I will be honest, my health has not been the greatest. As a result, I have been on the hunt for super-easy recipes. This one is for the Instant Pot but if you are looking for an old school stovetop beef and barley recipe, go here.
You will need 1/2 to 1 lb stew beef cut into small chunks, 1 small yellow onion chopped, 1 garlic clove minced, 3 cups beef broth (I used 1 1/2 cup beef broth and 1 1/2 cup shiitake mushroom broth)…
… 1 cup sliced fresh mushrooms, 1/2 tsp salt, 1/8 tsp coarse ground black pepper, 1 bay leaf, 1 fresh thyme sprig…
… 1 tbsp tomato paste, 1 tbsp Worcestershire sauce and 1/2 cup uncooked pearl barley (I used pot barley).
Place all above ingredients into pressure cooker.

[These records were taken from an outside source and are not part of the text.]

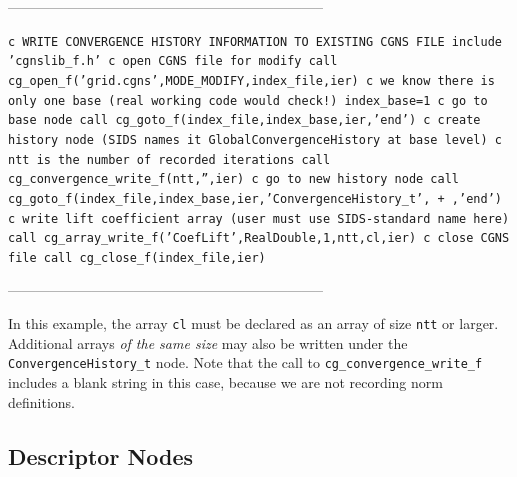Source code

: \documentclass[12pt]{article}
\begin{document}
--------------------------------------------------------------------

{\tt \noindent c  WRITE CONVERGENCE HISTORY INFORMATION TO EXISTING CGNS FILE
\newline\indent      include 'cgnslib\_f.h'
\newline c  open CGNS file for modify
\newline\indent      call cg\_open\_f('grid.cgns',MODE\_MODIFY,index\_file,ier)
\newline c  we know there is only one base (real working code would check!)
\newline\indent      index\_base=1
\newline c   go to base node
\newline\indent      call cg\_goto\_f(index\_file,index\_base,ier,'end')
\newline c   create history node (SIDS names it GlobalConvergenceHistory at base level)
\newline c   ntt is the number of recorded iterations
\newline\indent      call cg\_convergence\_write\_f(ntt,'',ier)
\newline c   go to new history node
\newline\indent      call cg\_goto\_f(index\_file,index\_base,ier,'ConvergenceHistory\_t',
\newline + ,'end')
\newline c   write lift coefficient array (user must use SIDS-standard name here)
\newline\indent      call cg\_array\_write\_f('CoefLift',RealDouble,1,ntt,cl,ier)
\newline c  close CGNS file
\newline\indent      call cg\_close\_f(index\_file,ier)}

--------------------------------------------------------------------

\noindent In this example, the array {\tt cl} must be declared as 
an array of size {\tt ntt} or larger.  Additional arrays {\it of the same
size} may also be written under the {\tt ConvergenceHistory\_t}
node.  Note that the call to {\tt cg\_convergence\_write\_f}
includes a blank string in this case, because we are not recording
norm definitions.

\subsection{Descriptor Nodes} \label{sec:descript}
\end{document}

You could brown the beef in oil or butter together with the chopped onion if you have time. I did not bother.
Bring pot to pressure and let cook for 25 minutes on meat setting. Let pressure drop of its own.
Remove bay leaf and thyme spring. Taste and adjust salt and pepper accordingly. I added some soy sauce too to give it some salty umami flavour.
I added the sour cream to the bowl of my soup right before serving.
I was shocked at how good this was. I could not believe how easy this was to make. You definitely have to work with the seasoning to get it just right but once you do, it is lovely.
I give this recipe four and a half out of five wooden spoons.